Milyonlarca yıl boyunca yeryüzü pek çok felaket yaşarken birçok hayvan ve bitki türü de yaşam koşullarına ayak uyduramayıp tarih sahnesinden kaybolup gitti. İnsanoğlu ve siyez gibi bazı özel bitki türleri ve hayvanlar hala daha yaşamını sürdürüyor. Dünyada, M.Ö 12 bininci yılından itibaren iklim insanoğlunun yaşamasına uygun hale gelmeye başlamasıyla beraber aynı zamanda farklı bitkilerin de ekilip dikilmesine olanak tanınmıştır.

Mine Ataman / Mustafa Afacan

İlk hareketlilik Anadolu’nun da içinde bulunduğu bereketli Hilal’de başladı. Tam da bu dönemde o güne kadar avcılıkla geçinen insanoğlu buğdayın keşfiyle avcılık toplayıcılık ile yaşamını sürdürmeye başladı. Avlanan erkeklerin yanında yuvayı koruyan kadın buğdayın atası olarak kabul edilen Einkornu toprakla buluşturdu.  14 kromozomlu Einkorn (Triticum Urartu) ile doğada bulunan diğer buğday türleri eşleşmeye başladı ve tüm bu çabaları sonucunda daha elverişli bir buğday çeşidi olan Siyez (Triticum monococcum) ortaya çıktı. Kavuzlarında tek tane taşıyan Siyez ve akrabası olan çift taneli Gernik (Triticum dicoccum), tarih sahnesindeki yerlerini böylece almış oldular. Bilge kadın bir avuç buğdayı toprakla buluştururken insanoğluna da geleceğini hediye etti.

Güneydoğu Anadolu bölgesinde ekilmeye başlanan siyez zaman içinde diğer buğdaylar ile karıştı. Doğada doğal seleksiyon ile zaman içerisinde formunda ve değerlerinde farklılaşmalar görüldü. Tüm canlılarda olduğu gibi güçlü olanlar, iklime, coğrafyaya uyum sağlayanlar ayakta kaldı diğerleri sahneden çekildi. Anadolu’dan diğer coğrafyalara yapılan göçler ile buğday dünyanın dört bir tarafına yayılmış oldu. Sadece insan eliyle değil başakçı kuşu da buğdayı ve diğer birçok bitkinin tohumlarını dünyanın dört bir tarafına başka topraklara taşıdı. Yılla yılı birçok felaketle karşılaştı. Şiddetli soğuklar, akıl almaz fırtınalar ve öldürücü sıcaklara karşı hep ayakta kaldı. Ne lezzetinden ne de karakteristik özelliklerinden taviz vermedi.

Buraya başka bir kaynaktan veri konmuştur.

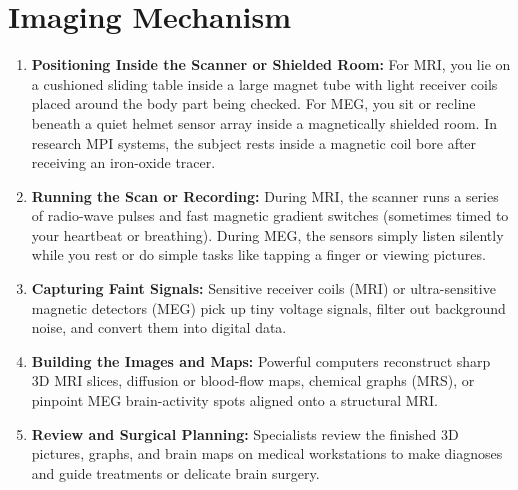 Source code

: \section{Imaging Mechanism}
\begin{enumerate}
  \item \textbf{Positioning Inside the Scanner or Shielded Room:} For MRI, you lie on a cushioned sliding table inside a large magnet tube with light receiver coils placed around the body part being checked. For MEG, you sit or recline beneath a quiet helmet sensor array inside a magnetically shielded room. In research MPI systems, the subject rests inside a magnetic coil bore after receiving an iron-oxide tracer.
  \item \textbf{Running the Scan or Recording:} During MRI, the scanner runs a series of radio-wave pulses and fast magnetic gradient switches (sometimes timed to your heartbeat or breathing). During MEG, the sensors simply listen silently while you rest or do simple tasks like tapping a finger or viewing pictures.
  \item \textbf{Capturing Faint Signals:} Sensitive receiver coils (MRI) or ultra-sensitive magnetic detectors (MEG) pick up tiny voltage signals, filter out background noise, and convert them into digital data.
  \item \textbf{Building the Images and Maps:} Powerful computers reconstruct sharp 3D MRI slices, diffusion or blood-flow maps, chemical graphs (MRS), or pinpoint MEG brain-activity spots aligned onto a structural MRI.
  \item \textbf{Review and Surgical Planning:} Specialists review the finished 3D pictures, graphs, and brain maps on medical workstations to make diagnoses and guide treatments or delicate brain surgery.
\end{enumerate}

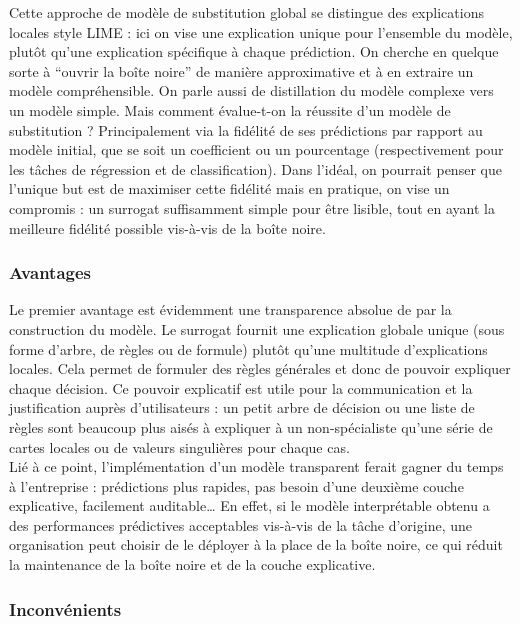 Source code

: \documentclass{article}
\begin{document}
Cette approche de modèle de substitution global se distingue des explications locales style LIME : ici on vise une explication unique pour l’ensemble du modèle, plutôt qu’une explication spécifique à chaque prédiction. On cherche en quelque sorte à “ouvrir la boîte noire” de manière approximative et à en extraire un modèle compréhensible. On parle aussi de distillation du modèle complexe vers un modèle simple. Mais comment évalue-t-on la réussite d’un modèle de substitution ? Principalement via la fidélité de ses prédictions par rapport au modèle initial, que se soit un coefficient ou un pourcentage (respectivement pour les tâches de régression et de classification). Dans l'idéal, on pourrait penser que l’unique but est de maximiser cette fidélité mais en pratique, on vise un compromis : un surrogat suffisamment simple pour être lisible, tout en ayant la meilleure fidélité possible vis-à-vis de la boîte noire.

    \subsubsection{Avantages}

    \quad Le premier avantage est évidemment une transparence absolue de par la construction du modèle. Le surrogat fournit une explication globale unique (sous forme d’arbre, de règles ou de formule) plutôt qu’une multitude d’explications locales. Cela permet de formuler des règles générales et donc de pouvoir expliquer chaque décision. Ce pouvoir explicatif est utile pour la communication et la justification auprès d’utilisateurs : un petit arbre de décision ou une liste de règles sont beaucoup plus aisés à expliquer à un non-spécialiste qu’une série de cartes locales ou de valeurs singulières pour chaque cas.\\
    
    Lié à ce point, l'implémentation d’un modèle transparent ferait gagner du temps à l'entreprise : prédictions plus rapides, pas besoin d’une deuxième couche explicative, facilement auditable… En effet, si le modèle interprétable obtenu a des performances prédictives acceptables vis-à-vis de la tâche d’origine, une organisation peut choisir de le déployer à la place de la boîte noire, ce qui réduit la maintenance de la boîte noire et de la couche explicative.

    \subsubsection{Inconvénients}
\end{document}
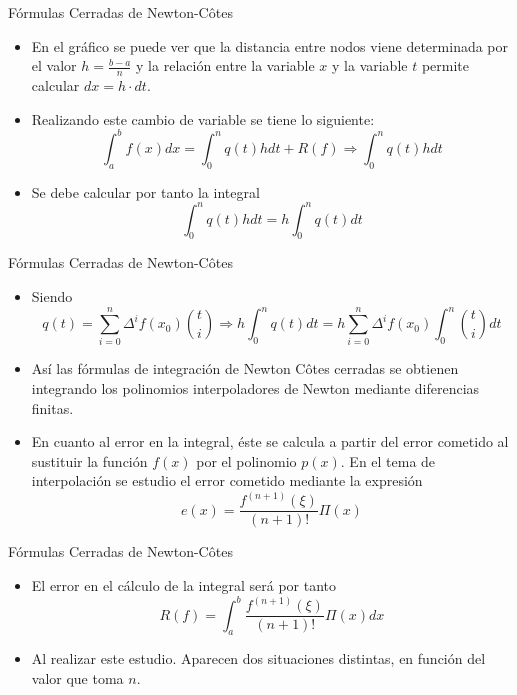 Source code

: \documentclass[12pt]{beamer}
\begin{document}
\begin{frame}{F\'ormulas Cerradas de Newton-C\^otes}
  \begin{itemize}
    \item En el gráfico se puede ver que la distancia entre nodos viene determinada por el valor $h=\frac{b-a}{n}$ y la
    relación entre la variable $x$ y la variable $t$ permite calcular $dx = h\cdot dt$.
    \item<2-> Realizando este cambio de variable se tiene lo siguiente:
    $$
    \int_a^bf(x)dx = \int_0^nq(t)hdt+R(f) \Rightarrow \int_0^nq(t)hdt 
    $$
    \item<3-> Se debe calcular por tanto la integral
    $$
    \int_0^nq(t)hdt = h\int_{0}^{n}q(t)dt
    $$
  \end{itemize}
\end{frame}
\begin{frame}{F\'ormulas Cerradas de Newton-C\^otes}
  \begin{itemize}
    \item Siendo
    \small{
    $$
    q(t) = \sum_{i=0}^{n}\Delta^if(x_0)\binom{t}{i}\Rightarrow h\int_{0}^{n}q(t)dt = h\sum_{i=0}^{n}\Delta^if(x_0)\int_{0}^{n}\binom{t}{i}dt    
    $$}
    \item<2-> Así las fórmulas de integración de Newton C\^otes cerradas se obtienen integrando los polinomios interpoladores de Newton mediante diferencias finitas.
    \item<3-> En cuanto al error en la integral, éste se calcula a partir del error cometido al sustituir la función $f (x)$ por el polinomio $p(x)$. En el tema de interpolación se estudio el error cometido mediante la expresión
    $$
    e(x) = \dfrac{f^{(n+1)}(\xi)}{(n+1)!}\Pi(x)
    $$
  \end{itemize}
\end{frame}
\begin{frame}{F\'ormulas Cerradas de Newton-C\^otes}
  \begin{itemize}
    \item El error en el cálculo de la integral será por tanto
    $$
    R(f) = \int_{a}^{b}\dfrac{f^{(n+1)}(\xi)}{(n+1)!}\Pi(x)dx
    $$
    \item<2-> Al realizar este estudio. Aparecen dos situaciones distintas, en función del valor que toma $n$.
  \end{itemize}
\end{frame}
\end{document}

Bir dilim ekmek parçası insanın çocukluğu, hayali, umudu ve mahallesidir. Bir dilim yöredir, gelenektir. O dilimi nerede görseniz ayırt eder, görür görmez tanırsınız. O koku uzaktan bile hissedilir, farklıdır, çok uzaklardan gelen akrabalar gibidir. Dünyanın neresine giderseniz gidin bir tanıdıkla karşılaşmaktır. Geleneğin geleceğe taşınması, yerelin dünyaya hediyesidir.  İşte siyez buğdayının hikâyesi öze dönüşün, çocukluğa gidişin,  aileye kavuşmanın Anadolulu olmanın simgesidir. Bir tarafında ekonomik göstergelerle anlatılan hikâyenin en çekici tarafı ekmek yapmayı, sofra kurmayı ve sevdiklerini önemsemeyi, aile olmayı hatırlatmasıdır. Siyez buğdayının yeniden hayata dönmesi, modern insanın da öze dönüşünün başlangıcıdır.

Kastamonu’da “kaplıca”, “kavılca”, “kabılca” isimleri ile de adlandırılan siyez buğdayı; İhsangazi başta olmak üzere Merkez, Araç, Devrekani, Taşköprü, Daday, Seydiler ilçelerinde yoğun olarak ekilir. Çoğunlukla “güzlük ekim” yöntemi uygulansa da ilkbaharla birlikte ekim yapan çiftçiler de görülmekte. İlkbahar mevsiminde ekilen siyez buğdayı, sonbahar ekimine göre yaklaşık iki hafta sonra hasat edilerek olgunluğa ulaşır.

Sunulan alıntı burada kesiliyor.